(Stored items from a collection)
+ + + + + + +
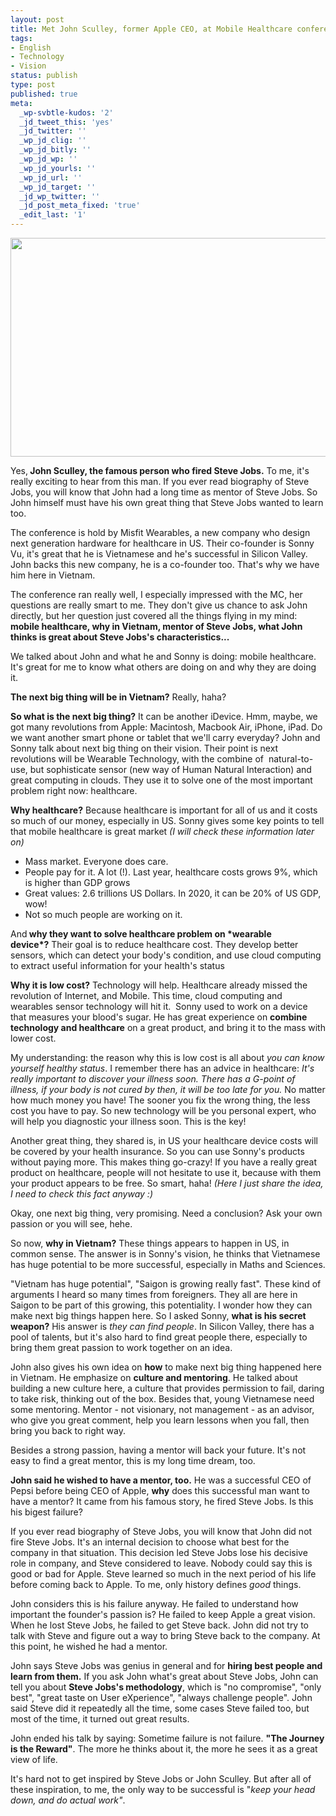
 ```yaml
---
layout: post
title: Met John Sculley, former Apple CEO, at Mobile Healthcare conference
tags:
- English
- Technology
- Vision
status: publish
type: post
published: true
meta:
  _wp-svbtle-kudos: '2'
  _jd_tweet_this: 'yes'
  _jd_twitter: ''
  _wp_jd_clig: ''
  _wp_jd_bitly: ''
  _wp_jd_wp: ''
  _wp_jd_yourls: ''
  _wp_jd_url: ''
  _wp_jd_target: ''
  _jd_wp_twitter: ''
  _jd_post_meta_fixed: 'true'
  _edit_last: '1'
---
```

<p style="text-align: center;"><img class=" aligncenter" title="John Sculley and Steve Jobs" src="http://alexmak.net/blog/wp-content/uploads/2010/06/40usted.jpg" alt="" width="600" height="350" /></p>
Yes,<strong> John Sculley, the famous person who fired Steve Jobs.</strong> To me, it's really exciting to hear from this man. If you ever read biography of Steve Jobs, you will know that John had a long time as mentor of Steve Jobs. So John himself must have his own great thing that Steve Jobs wanted to learn too.

The conference is hold by Misfit Wearables, a new company who design next generation hardware for healthcare in US. Their co-founder is Sonny Vu, it's great that he is Vietnamese and he's successful in Silicon Valley. John backs this new company, he is a co-founder too. That's why we have him here in Vietnam.

The conference ran really well, I especially impressed with the MC, her questions are really smart to me. They don't give us chance to ask John directly, but her question just covered all the things flying in my mind: <strong>mobile healthcare, why in Vietnam, mentor of Steve Jobs, what John thinks is great about Steve Jobs's characteristics...</strong>

We talked about John and what he and Sonny is doing: mobile healthcare. It's great for me to know what others are doing on and why they are doing it.

<strong>The next big thing will be in Vietnam?</strong> Really, haha?

<strong>So what is the next big thing?</strong> It can be another iDevice. Hmm, maybe, we got many revolutions from Apple: Macintosh, Macbook Air, iPhone, iPad. Do we want another smart phone or tablet that we'll carry everyday? John and Sonny talk about next big thing on their vision. Their point is next revolutions will be Wearable Technology, with the combine of  natural-to-use, but sophisticate sensor (new way of Human Natural Interaction) and great computing in clouds. They use it to solve one of the most important problem right now: healthcare.

<strong>Why healthcare?</strong> Because healthcare is important for all of us and it costs so much of our money, especially in US. Sonny gives some key points to tell that mobile healthcare is great market <em>(I will check these information later on)</em>
<ul>
	<li>Mass market. Everyone does care.</li>
	<li>People pay for it. A lot (!). Last year, healthcare costs grows 9%, which is higher than GDP grows</li>
	<li>Great values: 2.6 trillions US Dollars. In 2020, it can be 20% of US GDP, wow!</li>
	<li>Not so much people are working on it.</li>
</ul>
And<strong> why they want to solve healthcare problem on *wearable device*?</strong> Their goal is to reduce healthcare cost. They develop better sensors, which can detect your body's condition, and use cloud computing to extract useful information for your health's status

<strong>Why it is low cost?</strong> Technology will help. Healthcare already missed the revolution of Internet, and Mobile. This time, cloud computing and wearables sensor technology will hit it.  Sonny used to work on a device that measures your blood's sugar. He has great experience on <strong>combine technology and healthcare</strong> on a great product, and bring it to the mass with lower cost.

My understanding: the reason why this is low cost is all about <em>you can know yourself healthy status</em>. I remember there has an advice in healthcare: <em>It's really important to discover your illness soon. There has a G-point of illness, if your body is not cured by then, it will be too late for you.</em> No matter how much money you have! The sooner you fix the wrong thing, the less cost you have to pay. So new technology will be you personal expert, who will help you diagnostic your illness soon. This is the key!

Another great thing, they shared is, in US your healthcare device costs will be covered by your health insurance. So you can use Sonny's products without paying more. This makes thing go-crazy! If you have a really great product on healthcare, people will not hesitate to use it, because with them your product appears to be free. So smart, haha! <em>(Here I just share the idea, I need to check this fact anyway :)</em>

Okay, one next big thing, very promising. Need a conclusion? Ask your own passion or you will see, hehe.

So now, <strong>why in Vietnam?</strong> These things appears to happen in US, in common sense. The answer is in Sonny's vision, he thinks that Vietnamese has huge potential to be more successful, especially in Maths and Sciences.

"Vietnam has huge potential", "Saigon is growing really fast". These kind of arguments I heard so many times from foreigners. They all are here in Saigon to be part of this growing, this potentiality. I wonder how they can make next big things happen here. So I asked Sonny, <strong>what is his secret weapon?</strong> His answer is <em>they can find people</em>. In Silicon Valley, there has a pool of talents, but it's also hard to find great people there, especially to bring them great passion to work together on an idea.

John also gives his own idea on <strong>how</strong> to make next big thing happened here in Vietnam. He emphasize on <strong>culture and mentoring</strong>. He talked about building a new culture here, a culture that provides permission to fail, daring to take risk, thinking out of the box. Besides that, young Vietnamese need some mentoring. Mentor - not visionary, not management - as an advisor, who give you great comment, help you learn lessons when you fall, then bring you back to right way.

Besides a strong passion, having a mentor will back your future. It's not easy to find a great mentor, this is my long time dream, too.

<strong>John said he wished to have a mentor, too.</strong> He was a successful CEO of Pepsi before being CEO of Apple, <strong>why</strong> does this successful man want to have a mentor? It came from his famous story, he fired Steve Jobs. Is this his bigest failure?

If you ever read biography of Steve Jobs, you will know that John did not fire Steve Jobs. It's an internal decision to choose what best for the company in that situation. This decision led Steve Jobs lose his decisive role in company, and Steve considered to leave. Nobody could say this is good or bad for Apple. Steve learned so much in the next period of his life before coming back to Apple. To me, only history defines *good* things.

John considers this is his failure anyway. He failed to understand how important the founder's passion is? He failed to keep Apple a great vision. When he lost Steve Jobs, he failed to get Steve back. John did not try to talk with Steve and figure out a way to bring Steve back to the company. At this point, he wished he had a mentor.

John says Steve Jobs was genius in general and for <strong>hiring best people and learn from them.</strong> If you ask John what's great about Steve Jobs, John can tell you about <strong>Steve Jobs's methodology</strong>, which is "no compromise", "only best", "great taste on User eXperience", "always challenge people". John said Steve did it repeatedly all the time, some cases Steve failed too, but most of the time, it turned out great results.

John ended his talk by saying: Sometime failure is not failure. <strong>"The Journey is the Reward"</strong>. The more he thinks about it, the more he sees it as a great view of life.

It's hard not to get inspired by Steve Jobs or John Sculley. But after all of these inspiration, to me, the only way to be successful is "<em>keep your head down, and do actual work"</em>.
+ + + + + + +
Work request: From the records above, print exactly the lines that run from the line with "<li>Not so much" to the line with "And<strong> why they", inclusive.

Answer for this exercise:
	<li>Not so much people are working on it.</li>
</ul>
And<strong> why they want to solve healthcare problem on *wearable device*?</strong> Their goal is to reduce healthcare cost. They develop better sensors, which can detect your body's condition, and use cloud computing to extract useful information for your health's status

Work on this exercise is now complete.